Go through the entries below and copy each line containing the word "critical".

===== Provided records =====

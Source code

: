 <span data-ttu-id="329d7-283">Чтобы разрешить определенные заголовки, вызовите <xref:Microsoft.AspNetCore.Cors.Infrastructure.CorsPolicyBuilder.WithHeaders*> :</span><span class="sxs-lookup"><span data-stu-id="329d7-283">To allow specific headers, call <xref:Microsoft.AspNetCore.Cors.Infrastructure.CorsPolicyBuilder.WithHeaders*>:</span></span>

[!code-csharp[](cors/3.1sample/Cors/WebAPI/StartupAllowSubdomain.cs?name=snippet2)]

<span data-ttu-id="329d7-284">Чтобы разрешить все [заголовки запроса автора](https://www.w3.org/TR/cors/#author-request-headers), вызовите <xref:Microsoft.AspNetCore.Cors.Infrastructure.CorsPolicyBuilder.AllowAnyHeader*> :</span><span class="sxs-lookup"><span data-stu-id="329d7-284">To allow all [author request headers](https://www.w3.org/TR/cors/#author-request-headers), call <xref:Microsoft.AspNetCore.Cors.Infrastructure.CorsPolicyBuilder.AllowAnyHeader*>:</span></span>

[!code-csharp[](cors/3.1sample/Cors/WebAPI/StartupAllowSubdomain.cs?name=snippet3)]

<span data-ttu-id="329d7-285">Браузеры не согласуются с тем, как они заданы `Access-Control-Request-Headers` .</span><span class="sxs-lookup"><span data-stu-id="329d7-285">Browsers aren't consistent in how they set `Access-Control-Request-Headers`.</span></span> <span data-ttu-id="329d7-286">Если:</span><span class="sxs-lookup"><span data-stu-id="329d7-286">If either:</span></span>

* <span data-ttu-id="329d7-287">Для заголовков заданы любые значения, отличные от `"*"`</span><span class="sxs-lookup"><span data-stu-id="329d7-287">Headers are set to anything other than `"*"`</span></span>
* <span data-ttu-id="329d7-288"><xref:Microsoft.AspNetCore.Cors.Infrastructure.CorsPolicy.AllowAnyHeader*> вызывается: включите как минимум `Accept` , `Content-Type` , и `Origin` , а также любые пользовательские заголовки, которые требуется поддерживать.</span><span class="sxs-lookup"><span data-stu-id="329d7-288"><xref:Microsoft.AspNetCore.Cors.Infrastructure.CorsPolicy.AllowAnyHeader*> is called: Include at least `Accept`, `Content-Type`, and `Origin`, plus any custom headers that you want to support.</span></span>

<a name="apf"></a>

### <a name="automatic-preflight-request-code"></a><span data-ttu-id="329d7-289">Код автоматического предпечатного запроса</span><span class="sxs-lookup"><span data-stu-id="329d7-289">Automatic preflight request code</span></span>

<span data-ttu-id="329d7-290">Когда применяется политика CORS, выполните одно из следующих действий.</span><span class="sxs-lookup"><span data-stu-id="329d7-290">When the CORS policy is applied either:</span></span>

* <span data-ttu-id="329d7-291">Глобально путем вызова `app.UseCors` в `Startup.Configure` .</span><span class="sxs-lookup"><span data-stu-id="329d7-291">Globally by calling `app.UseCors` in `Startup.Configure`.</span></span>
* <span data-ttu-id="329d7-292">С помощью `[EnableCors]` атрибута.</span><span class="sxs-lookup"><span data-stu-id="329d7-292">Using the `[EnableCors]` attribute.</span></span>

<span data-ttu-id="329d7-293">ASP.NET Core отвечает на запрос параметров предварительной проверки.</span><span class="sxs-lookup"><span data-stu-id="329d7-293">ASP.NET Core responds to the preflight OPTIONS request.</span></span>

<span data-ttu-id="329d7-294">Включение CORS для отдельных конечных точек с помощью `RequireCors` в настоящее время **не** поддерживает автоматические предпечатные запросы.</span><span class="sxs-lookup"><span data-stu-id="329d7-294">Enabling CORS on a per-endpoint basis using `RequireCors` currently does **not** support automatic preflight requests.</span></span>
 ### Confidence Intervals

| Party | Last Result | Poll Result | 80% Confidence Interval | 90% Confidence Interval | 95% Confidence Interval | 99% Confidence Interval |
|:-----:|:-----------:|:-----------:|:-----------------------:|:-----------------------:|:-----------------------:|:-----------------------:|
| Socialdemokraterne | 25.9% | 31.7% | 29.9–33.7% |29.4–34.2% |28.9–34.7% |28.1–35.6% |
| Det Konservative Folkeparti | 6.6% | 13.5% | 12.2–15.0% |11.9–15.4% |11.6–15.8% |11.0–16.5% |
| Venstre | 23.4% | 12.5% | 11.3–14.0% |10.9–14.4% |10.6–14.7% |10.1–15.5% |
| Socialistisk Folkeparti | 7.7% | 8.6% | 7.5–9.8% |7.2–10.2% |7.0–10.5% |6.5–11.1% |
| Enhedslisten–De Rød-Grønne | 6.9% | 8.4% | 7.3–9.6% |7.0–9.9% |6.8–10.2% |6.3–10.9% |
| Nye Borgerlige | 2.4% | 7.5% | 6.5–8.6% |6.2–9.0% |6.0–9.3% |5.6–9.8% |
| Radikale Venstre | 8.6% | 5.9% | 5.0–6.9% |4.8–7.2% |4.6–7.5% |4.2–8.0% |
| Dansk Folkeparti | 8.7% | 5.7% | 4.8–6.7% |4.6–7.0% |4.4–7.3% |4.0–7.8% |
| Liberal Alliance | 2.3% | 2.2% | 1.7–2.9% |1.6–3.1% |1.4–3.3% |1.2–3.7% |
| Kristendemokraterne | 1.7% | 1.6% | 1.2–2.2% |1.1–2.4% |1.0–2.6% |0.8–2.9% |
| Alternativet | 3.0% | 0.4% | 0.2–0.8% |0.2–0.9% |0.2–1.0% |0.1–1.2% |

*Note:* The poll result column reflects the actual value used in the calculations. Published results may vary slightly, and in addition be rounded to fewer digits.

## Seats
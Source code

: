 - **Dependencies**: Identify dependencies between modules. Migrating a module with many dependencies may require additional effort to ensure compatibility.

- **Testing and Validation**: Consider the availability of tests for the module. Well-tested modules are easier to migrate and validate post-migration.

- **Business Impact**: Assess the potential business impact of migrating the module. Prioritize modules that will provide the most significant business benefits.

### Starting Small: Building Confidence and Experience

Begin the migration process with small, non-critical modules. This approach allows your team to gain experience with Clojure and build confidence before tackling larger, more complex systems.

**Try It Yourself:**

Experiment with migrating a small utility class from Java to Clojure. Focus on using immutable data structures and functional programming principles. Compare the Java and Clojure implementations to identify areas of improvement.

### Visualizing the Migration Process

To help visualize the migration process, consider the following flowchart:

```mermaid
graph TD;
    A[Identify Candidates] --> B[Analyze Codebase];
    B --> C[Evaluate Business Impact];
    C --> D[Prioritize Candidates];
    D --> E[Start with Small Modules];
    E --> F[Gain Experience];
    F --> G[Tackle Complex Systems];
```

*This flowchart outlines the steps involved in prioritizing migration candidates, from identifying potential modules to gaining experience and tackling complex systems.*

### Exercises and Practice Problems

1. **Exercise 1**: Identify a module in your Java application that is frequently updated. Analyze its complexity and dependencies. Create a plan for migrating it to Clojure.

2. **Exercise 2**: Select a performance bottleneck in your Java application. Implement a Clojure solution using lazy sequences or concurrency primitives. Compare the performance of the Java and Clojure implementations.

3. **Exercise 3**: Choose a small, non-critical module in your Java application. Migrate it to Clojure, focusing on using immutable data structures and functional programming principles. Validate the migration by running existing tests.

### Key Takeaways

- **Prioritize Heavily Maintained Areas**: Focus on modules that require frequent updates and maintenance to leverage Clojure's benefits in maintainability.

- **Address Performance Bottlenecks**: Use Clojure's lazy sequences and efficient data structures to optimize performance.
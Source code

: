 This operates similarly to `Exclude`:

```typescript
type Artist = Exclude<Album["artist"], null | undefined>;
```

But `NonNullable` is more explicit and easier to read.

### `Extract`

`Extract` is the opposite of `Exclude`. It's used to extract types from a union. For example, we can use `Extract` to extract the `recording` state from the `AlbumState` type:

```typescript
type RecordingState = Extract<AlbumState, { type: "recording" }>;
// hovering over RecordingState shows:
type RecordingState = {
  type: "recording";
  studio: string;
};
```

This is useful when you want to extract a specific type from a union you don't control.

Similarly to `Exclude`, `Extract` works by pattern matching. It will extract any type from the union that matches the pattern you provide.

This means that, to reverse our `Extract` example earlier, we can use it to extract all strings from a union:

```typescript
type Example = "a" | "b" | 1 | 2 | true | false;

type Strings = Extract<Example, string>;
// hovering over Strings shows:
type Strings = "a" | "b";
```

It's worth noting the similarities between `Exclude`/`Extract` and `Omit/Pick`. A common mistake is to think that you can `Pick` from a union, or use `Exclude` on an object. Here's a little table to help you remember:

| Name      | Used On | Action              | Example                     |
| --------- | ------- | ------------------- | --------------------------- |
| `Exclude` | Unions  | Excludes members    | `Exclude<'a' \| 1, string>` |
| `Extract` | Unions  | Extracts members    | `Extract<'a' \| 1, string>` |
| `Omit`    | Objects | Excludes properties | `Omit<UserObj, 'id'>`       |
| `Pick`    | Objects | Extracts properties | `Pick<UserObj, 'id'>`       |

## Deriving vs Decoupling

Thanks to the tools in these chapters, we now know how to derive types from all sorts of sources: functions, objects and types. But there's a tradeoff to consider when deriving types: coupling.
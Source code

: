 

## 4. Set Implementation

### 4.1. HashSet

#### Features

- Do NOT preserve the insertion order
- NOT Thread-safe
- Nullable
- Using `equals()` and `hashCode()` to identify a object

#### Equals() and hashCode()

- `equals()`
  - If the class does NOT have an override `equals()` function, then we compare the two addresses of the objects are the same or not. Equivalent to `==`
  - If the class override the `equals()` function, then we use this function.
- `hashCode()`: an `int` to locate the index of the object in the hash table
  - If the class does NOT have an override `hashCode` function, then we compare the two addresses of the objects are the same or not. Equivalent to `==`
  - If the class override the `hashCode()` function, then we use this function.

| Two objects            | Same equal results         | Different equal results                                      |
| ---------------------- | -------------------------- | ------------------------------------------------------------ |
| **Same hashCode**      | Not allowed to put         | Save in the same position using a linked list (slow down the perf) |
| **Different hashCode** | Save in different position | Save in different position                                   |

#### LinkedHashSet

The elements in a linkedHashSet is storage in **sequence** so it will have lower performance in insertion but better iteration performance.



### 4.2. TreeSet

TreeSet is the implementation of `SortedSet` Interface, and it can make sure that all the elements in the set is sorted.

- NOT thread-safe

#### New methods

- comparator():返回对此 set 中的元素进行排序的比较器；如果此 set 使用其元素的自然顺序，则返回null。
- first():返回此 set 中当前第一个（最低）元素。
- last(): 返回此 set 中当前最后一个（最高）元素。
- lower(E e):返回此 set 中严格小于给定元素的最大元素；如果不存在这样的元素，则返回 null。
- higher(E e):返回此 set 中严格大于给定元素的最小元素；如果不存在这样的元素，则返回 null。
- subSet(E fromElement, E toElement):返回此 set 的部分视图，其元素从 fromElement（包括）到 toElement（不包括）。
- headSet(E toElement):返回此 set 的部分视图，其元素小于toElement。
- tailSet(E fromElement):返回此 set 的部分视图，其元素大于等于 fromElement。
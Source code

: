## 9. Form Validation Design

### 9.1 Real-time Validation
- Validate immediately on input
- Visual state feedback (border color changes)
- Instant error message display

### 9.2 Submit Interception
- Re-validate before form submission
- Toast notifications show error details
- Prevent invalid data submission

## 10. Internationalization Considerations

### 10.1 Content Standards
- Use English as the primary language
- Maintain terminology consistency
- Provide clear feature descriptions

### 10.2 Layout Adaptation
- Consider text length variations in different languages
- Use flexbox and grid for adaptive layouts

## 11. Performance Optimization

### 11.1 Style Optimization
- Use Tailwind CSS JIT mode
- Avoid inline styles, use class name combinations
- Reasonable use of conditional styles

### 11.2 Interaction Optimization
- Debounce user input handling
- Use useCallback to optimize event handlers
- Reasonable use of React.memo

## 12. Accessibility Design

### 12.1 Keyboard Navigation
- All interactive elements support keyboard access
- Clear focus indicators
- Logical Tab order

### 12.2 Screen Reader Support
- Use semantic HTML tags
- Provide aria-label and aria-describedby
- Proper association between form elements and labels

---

=====

● **Response for this exercise**:
Begin the migration process with small, non-critical modules. This approach allows your team to gain experience with Clojure and build confidence before tackling larger, more complex systems.
3. **Exercise 3**: Choose a small, non-critical module in your Java application. Migrate it to Clojure, focusing on using immutable data structures and functional programming principles. Validate the migration by running existing tests.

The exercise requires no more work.